Jangan sampai polisi terjebak pada permainan politik atau menjadi alat politik. Polri dituntut mampu mengamankan setiap tahapan demokrasi secara baik, bertanggung jawab, mampu mencegah terjadinya konflik, menjaga netralitasnya, serta mampu menjaga setiap kebijakan pemerintah secara profesional.

Revolusi mental ditubuh Polri sangat dibutuhkan untuk mengembalikan citra Polri. Revolusi mental dapat diwujudkan dalam bentuk menciptakan personel yang mempunyai kemampuan intelejensia dan tangguh di lapangan, membina anggota polisi untuk mengubah pelayanan buruk menjadi pelayanan prima, taat pada hukum, menjaga ketertiban dan pelindung masyarakat.

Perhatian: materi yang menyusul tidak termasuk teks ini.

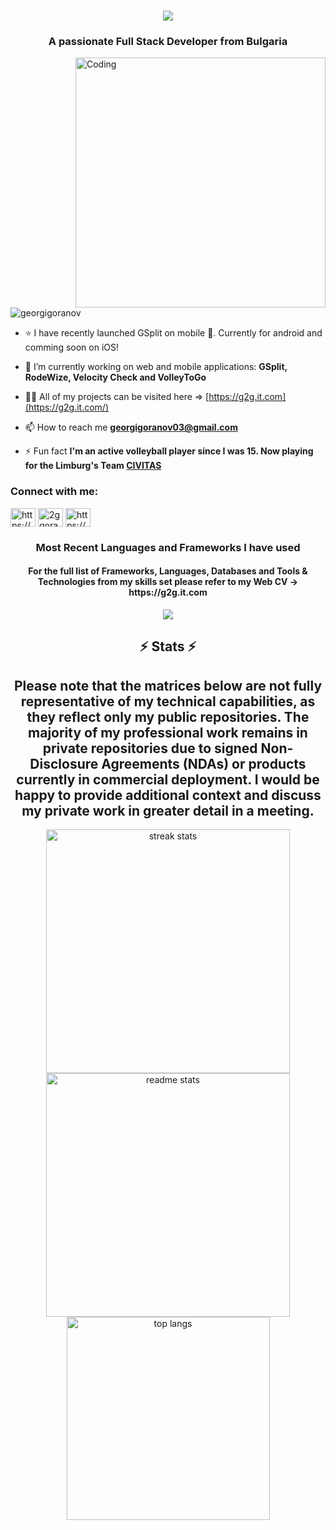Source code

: <h1 align="center">
    <img src="https://readme-typing-svg.herokuapp.com/?font=Righteous&size=35&center=true&vCenter=true&width=500&height=70&duration=4000&lines=Hi+There!+👋;+I'm+Georgi+Goranov!;" />
</h1>

<h3 align="center">A passionate Full Stack Developer from Bulgaria</h3>
<img align="right" alt="Coding" width="400" src="https://gifdb.com/images/high/animated-man-computer-coding-nae6mec378lsg1i3.gif">

<p align="left"> <img src="https://komarev.com/ghpvc/?username=georgigoranov&label=Profile%20views&color=0e75b6&style=flat" alt="georgigoranov" /> </p>

- :star: I have recently launched GSplit on mobile :iphone:. Currently for android and comming soon on iOS!

- 🔭 I’m currently working on web and mobile applications: **GSplit, RodeWize, Velocity Check and VolleyToGo**

- 👨‍💻 All of my projects can be visited here => [https://g2g.it.com](https://g2g.it.com/)

- 📫 How to reach me **georgigoranov03@gmail.com**

- ⚡ Fun fact **I'm an active volleyball player since I was 15. Now playing for the Limburg's Team [CIVITAS](https://www.volleybal.nl/competitie/vereniging/ckm0h1f/heren/1)** 

<h3 align="left">Connect with me:</h3>
<p align="left">
<a href="https://www.linkedin.com/in/georgi-goranov-874870326/" target="blank"><img align="center" src="https://raw.githubusercontent.com/rahuldkjain/github-profile-readme-generator/master/src/images/icons/Social/linked-in-alt.svg" alt="https://www.linkedin.com/in/georgi-goranov-874870326/" height="30" width="40" /></a>
<a href="https://instagram.com/2ggoranov" target="blank"><img align="center" src="https://raw.githubusercontent.com/rahuldkjain/github-profile-readme-generator/master/src/images/icons/Social/instagram.svg" alt="2ggoranov" height="30" width="40" /></a>
<a href="https://www.youtube.com/channel/UCiNa6sp3m3B3IXbahd-3SOw" target="blank"><img align="center" src="https://raw.githubusercontent.com/rahuldkjain/github-profile-readme-generator/master/src/images/icons/Social/youtube.svg" alt="https://www.youtube.com/channel/ucina6sp3m3b3ixbahd-3sow" height="30" width="40" /></a>
</p>

<h3 align="center">Most Recent Languages and Frameworks I have used</h3>
<h4 align="center">For the full list of Frameworks, Languages, Databases and Tools & Technologies from my skills set please refer to my Web CV -> https://g2g.it.com</h4>
<p align="center">
  <a href="https://skillicons.dev">
    <img src="https://skillicons.dev/icons?i=html,css,dart,js,ts,bash,python,astro,flutter,nextjs,react,tailwind,vite,netlify" />
  </a>
</p>

<h2 align="center">⚡ Stats ⚡</h2>
<h2 align="center">Please note that the matrices below are not fully representative of my technical capabilities, as they reflect only my public repositories. The majority of my professional work remains in private repositories due to signed Non-Disclosure Agreements (NDAs) or products currently in commercial deployment. I would be happy to provide additional context and discuss my private work in greater detail in a meeting.</h2>
<div align=center>
  <img width=390 src="https://github-readme-streak-stats-salesp07.vercel.app/?user=georgigoranov&count_private=true&theme=react&border_radius=10" alt="streak stats"/>
  <img width=390 src="https://github-readme-stats-salesp07.vercel.app/api?username=georgigoranov&count_private=true&show_icons=true&theme=react&rank_icon=github&border_radius=10" alt="readme stats" />
  <br/>
  <img width=325 align="center" src="https://github-readme-stats-salesp07.vercel.app/api/top-langs/?username=georgigoranov&hide=HTML&langs_count=8&layout=compact&theme=react&border_radius=10&size_weight=0.5&count_weight=0.5&exclude_repo=github-readme-stats" alt="top langs" />
</div>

 HUT Bhayangkara Ke-79 dengan mengangkat tema “Polri untuk Masyarakat”, harus dijadikan momentum Polri untuk mewujudkan profesionalisme dan merebut hati masyarakat, dekat dengan masyarakat dengan menunjukkan sikap, perilaku, serta bebas KKN, sehingga harapan polisi yang bersahabat dengan rakyat atau perpolisian masyarakat benar-benar dapat diwujudkan. Demikian.(*)

 

 

 

 

© Copyright @2025 LIDEA. All Rights Reserved.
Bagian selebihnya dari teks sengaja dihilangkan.